Saved entries
^^^^

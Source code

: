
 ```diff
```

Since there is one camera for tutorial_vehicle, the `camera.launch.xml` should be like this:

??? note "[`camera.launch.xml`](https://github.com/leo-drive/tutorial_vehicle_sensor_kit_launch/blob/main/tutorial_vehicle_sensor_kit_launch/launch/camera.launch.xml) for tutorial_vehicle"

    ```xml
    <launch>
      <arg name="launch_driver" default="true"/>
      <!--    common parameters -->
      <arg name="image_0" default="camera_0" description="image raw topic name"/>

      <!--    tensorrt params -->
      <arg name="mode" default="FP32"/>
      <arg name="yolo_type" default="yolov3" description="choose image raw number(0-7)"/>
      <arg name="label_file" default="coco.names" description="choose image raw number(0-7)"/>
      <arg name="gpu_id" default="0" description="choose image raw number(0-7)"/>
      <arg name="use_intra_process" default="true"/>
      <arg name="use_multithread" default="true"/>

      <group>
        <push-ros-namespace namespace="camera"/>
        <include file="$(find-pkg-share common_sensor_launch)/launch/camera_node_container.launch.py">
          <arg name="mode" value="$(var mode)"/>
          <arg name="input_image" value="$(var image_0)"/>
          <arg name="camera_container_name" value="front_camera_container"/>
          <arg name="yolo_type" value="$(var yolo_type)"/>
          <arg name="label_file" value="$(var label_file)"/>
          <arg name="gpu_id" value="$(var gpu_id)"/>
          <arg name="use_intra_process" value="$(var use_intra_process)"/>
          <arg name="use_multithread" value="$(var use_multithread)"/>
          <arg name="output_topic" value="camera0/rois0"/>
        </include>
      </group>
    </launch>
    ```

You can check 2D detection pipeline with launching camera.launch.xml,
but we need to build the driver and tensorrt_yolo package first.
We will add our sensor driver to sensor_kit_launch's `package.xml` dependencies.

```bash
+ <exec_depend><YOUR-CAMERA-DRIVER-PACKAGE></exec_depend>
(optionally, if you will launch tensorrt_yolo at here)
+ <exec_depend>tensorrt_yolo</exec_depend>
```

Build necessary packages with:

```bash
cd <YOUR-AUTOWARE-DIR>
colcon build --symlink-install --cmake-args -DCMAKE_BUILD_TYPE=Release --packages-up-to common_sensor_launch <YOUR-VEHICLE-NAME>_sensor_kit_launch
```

^^^^

◆ Problem ◆
All of the data above should be reproduced exactly, with nothing missing.

◆ Task output ◆
Source code

:
 ```diff
```

Since there is one camera for tutorial_vehicle, the `camera.launch.xml` should be like this:

??? note "[`camera.launch.xml`](https://github.com/leo-drive/tutorial_vehicle_sensor_kit_launch/blob/main/tutorial_vehicle_sensor_kit_launch/launch/camera.launch.xml) for tutorial_vehicle"

    ```xml
    <launch>
      <arg name="launch_driver" default="true"/>
      <!--    common parameters -->
      <arg name="image_0" default="camera_0" description="image raw topic name"/>

      <!--    tensorrt params -->
      <arg name="mode" default="FP32"/>
      <arg name="yolo_type" default="yolov3" description="choose image raw number(0-7)"/>
      <arg name="label_file" default="coco.names" description="choose image raw number(0-7)"/>
      <arg name="gpu_id" default="0" description="choose image raw number(0-7)"/>
      <arg name="use_intra_process" default="true"/>
      <arg name="use_multithread" default="true"/>

      <group>
        <push-ros-namespace namespace="camera"/>
        <include file="$(find-pkg-share common_sensor_launch)/launch/camera_node_container.launch.py">
          <arg name="mode" value="$(var mode)"/>
          <arg name="input_image" value="$(var image_0)"/>
          <arg name="camera_container_name" value="front_camera_container"/>
          <arg name="yolo_type" value="$(var yolo_type)"/>
          <arg name="label_file" value="$(var label_file)"/>
          <arg name="gpu_id" value="$(var gpu_id)"/>
          <arg name="use_intra_process" value="$(var use_intra_process)"/>
          <arg name="use_multithread" value="$(var use_multithread)"/>
          <arg name="output_topic" value="camera0/rois0"/>
        </include>
      </group>
    </launch>
    ```

You can check 2D detection pipeline with launching camera.launch.xml,
but we need to build the driver and tensorrt_yolo package first.
We will add our sensor driver to sensor_kit_launch's `package.xml` dependencies.

```bash
+ <exec_depend><YOUR-CAMERA-DRIVER-PACKAGE></exec_depend>
(optionally, if you will launch tensorrt_yolo at here)
+ <exec_depend>tensorrt_yolo</exec_depend>
```

Build necessary packages with:

```bash
cd <YOUR-AUTOWARE-DIR>
colcon build --symlink-install --cmake-args -DCMAKE_BUILD_TYPE=Release --packages-up-to common_sensor_launch <YOUR-VEHICLE-NAME>_sensor_kit_launch
```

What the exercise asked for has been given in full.